■ TASK INSTRUCTIONS
Say only the number of lines in the entries below that contain "center".

Dataset excerpts:
□ □ □ □
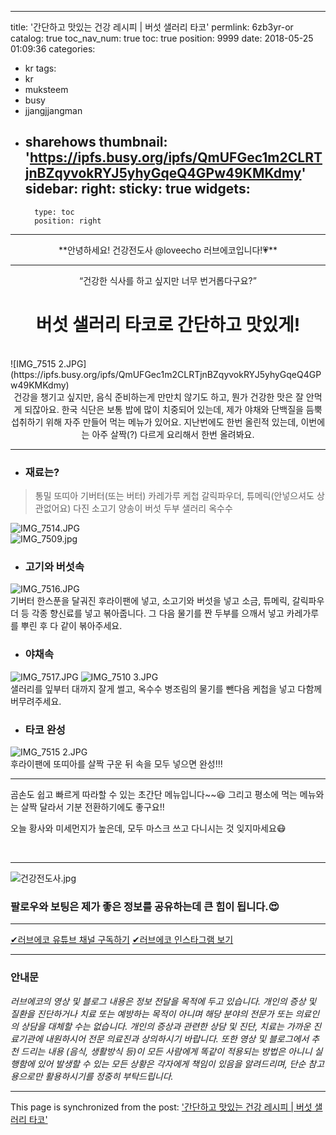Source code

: 
---
title: '간단하고 맛있는 건강 레시피 | 버섯 샐러리 타코'
permlink: 6zb3yr-or
catalog: true
toc_nav_num: true
toc: true
position: 9999
date: 2018-05-25 01:09:36
categories:
- kr
tags:
- kr
- muksteem
- busy
- jjangjjangman
- sharehows
thumbnail: 'https://ipfs.busy.org/ipfs/QmUFGec1m2CLRTjnBZqyvokRYJ5yhyGqeQ4GPw49KMKdmy'
sidebar:
    right:
        sticky: true
widgets:
    -
        type: toc
        position: right
---


<center>**안녕하세요! 건강전도사 @loveecho 러브에코입니다!💗**</center>

---

<center><q>건강한 식사를 하고 싶지만 너무 번거롭다구요?</q>
<h1>버섯 샐러리 타코로 간단하고 맛있게!</h1></center>

<br>
![IMG_7515 2.JPG](https://ipfs.busy.org/ipfs/QmUFGec1m2CLRTjnBZqyvokRYJ5yhyGqeQ4GPw49KMKdmy)




<pr>
<center>
건강을 챙기고 싶지만, 음식 준비하는게 만만치 않기도 하고, 뭔가 건강한 맛은 잘 안먹게 되잖아요.
<pr>
한국 식단은 보통 밥에 많이 치중되어 있는데, 제가 야채와 단백질을 듬뿍 섭취하기 위해 자주 만들어 먹는 메뉴가 있어요. 지난번에도 한번 올린적 있는데, 이번에는 아주 살짝(?) 다르게 요리해서 한번 올려봐요.

</p></center>


---

- ### 재료는?
>통밀 또띠아
>기버터(또는 버터)
>카레가루
>케첩
>갈릭파우더, 튜메릭(안넣으셔도 상관없어요)
>다진 소고기
>양송이 버섯
>두부
>샐러리
>옥수수



![IMG_7514.JPG](https://ipfs.busy.org/ipfs/QmVAQrLBBibQKHwA7sAvZjMx594F39U3nDUrHoY3EngnnN)
<br>
![IMG_7509.jpg](https://ipfs.busy.org/ipfs/QmWPoQorPu5fdRKNEYbSB417itHBnjLy6ujJJ4XaUnDmKf)
<br>

- ### 고기와 버섯속
![IMG_7516.JPG](https://ipfs.busy.org/ipfs/QmP57qncMoarQ7bSFM1LiKriniQyfUqLekgMis3nzjQjGA)
<br>
기버터 한스푼을 달궈진 후라이팬에 넣고, 소고기와 버섯을 넣고 소금, 튜메릭, 갈릭파우더 등 각종 향신료를 넣고 볶아줍니다. 그 다음 물기를 짠 두부를 으깨서 넣고 카레가루를 뿌린 후 다 같이 볶아주세요.

- ### 야채속
![IMG_7517.JPG](https://ipfs.busy.org/ipfs/QmYuaZg8J9uSn8yKtTifeQvXE2XU6GSka8YxMUG27XSQ5y)
<pr>
![IMG_7510 3.JPG](https://ipfs.busy.org/ipfs/QmWFiCXFetJWbZej8eJu3jPSnhW8yNGTyoaMZmJm7TYVp9)
<br>
샐러리를 잎부터 대까지 잘게 썰고, 옥수수 병조림의 물기를 뺀다음 케첩을 넣고 다함께 버무려주세요.

- ### 타코 완성
![IMG_7515 2.JPG](https://ipfs.busy.org/ipfs/QmUFGec1m2CLRTjnBZqyvokRYJ5yhyGqeQ4GPw49KMKdmy)
<br>
후라이팬에 또띠아를 살짝 구운 뒤 속을 모두 넣으면 완성!!!

---
곰손도 쉽고 빠르게 따라할 수 있는 초간단 메뉴입니다~~😆
그리고 평소에 먹는 메뉴와는 살짝 달라서 기분 전환하기에도 좋구요!!

오늘 황사와 미세먼지가 높은데, 모두 마스크 쓰고 다니시는 것 잊지마세요😷

<br>

---

![건강전도사.jpg](https://steemitimages.com/DQmP4aGW7C5zgHVev2vDHWAsNqeqjxCALsuTjKK1XYQ3vhP/%E1%84%80%E1%85%A5%E1%86%AB%E1%84%80%E1%85%A1%E1%86%BC%E1%84%8C%E1%85%A5%E1%86%AB%E1%84%83%E1%85%A9%E1%84%89%E1%85%A1.jpg)
### 팔로우와 보팅은 제가 좋은 정보를 공유하는데 큰 힘이 됩니다.😍

---
[✔러브에코 유튜브 채널 구독하기](https://www.youtube.com/c/LoveEchoJin?sub_confirmation=1)
[✔러브에코 인스타그램 보기](https://www.instagram.com/love_echo_jin)


---

### 안내문
*러브에코의 영상 및 블로그 내용은 정보 전달을 목적에 두고 있습니다. 개인의 증상 및 질환을 진단하거나 치료 또는 예방하는 목적이 아니며 해당 분야의 전문가 또는 의료인의 상담을 대체할 수는 없습니다. 개인의 증상과 관련한 상담 및 진단, 치료는 가까운 진료기관에 내원하시어 전문 의료진과 상의하시기 바랍니다. 또한 영상 및 블로그에서 추천 드리는 내용 (음식, 생활방식 등)이 모든 사람에게 똑같이 적용되는 방법은 아니니 실행함에 있어 발생할 수 있는 모든 상황은 각자에게 책임이 있음을 알려드리며, 단순 참고용으로만 활용하시기를 정중히 부탁드립니다.*

- - -

This page is synchronized from the post: ['간단하고 맛있는 건강 레시피 | 버섯 샐러리 타코'](https://steemit.com/@loveecho/6zb3yr-or)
□ □ □ □
■ ANSWER TO THE PROBLEM
5